Copy out each line in the material below that has the word "using".

■ INFORMATION SUPPLIED ■
****
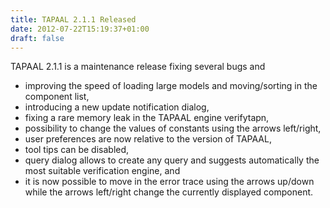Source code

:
 ```yaml
---
title: TAPAAL 2.1.1 Released 
date: 2012-07-22T15:19:37+01:00
draft: false
---
```


TAPAAL 2.1.1 is a maintenance release fixing several bugs and

- improving the speed of loading large models and moving/sorting in the component list,
- introducing a new update notification dialog,
- fixing a rare memory leak in the TAPAAL engine verifytapn,
- possibility to change the values of constants using the arrows left/right,
- user preferences are now relative to the version of TAPAAL,
- tool tips can be disabled,
- query dialog allows to create any query and suggests automatically the most suitable verification engine, and
- it is now possible to move in the error trace using the arrows up/down while the arrows left/right change the currently displayed component.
****
■ ANSWER ■
- possibility to change the values of constants using the arrows left/right,
- it is now possible to move in the error trace using the arrows up/down while the arrows left/right change the currently displayed component.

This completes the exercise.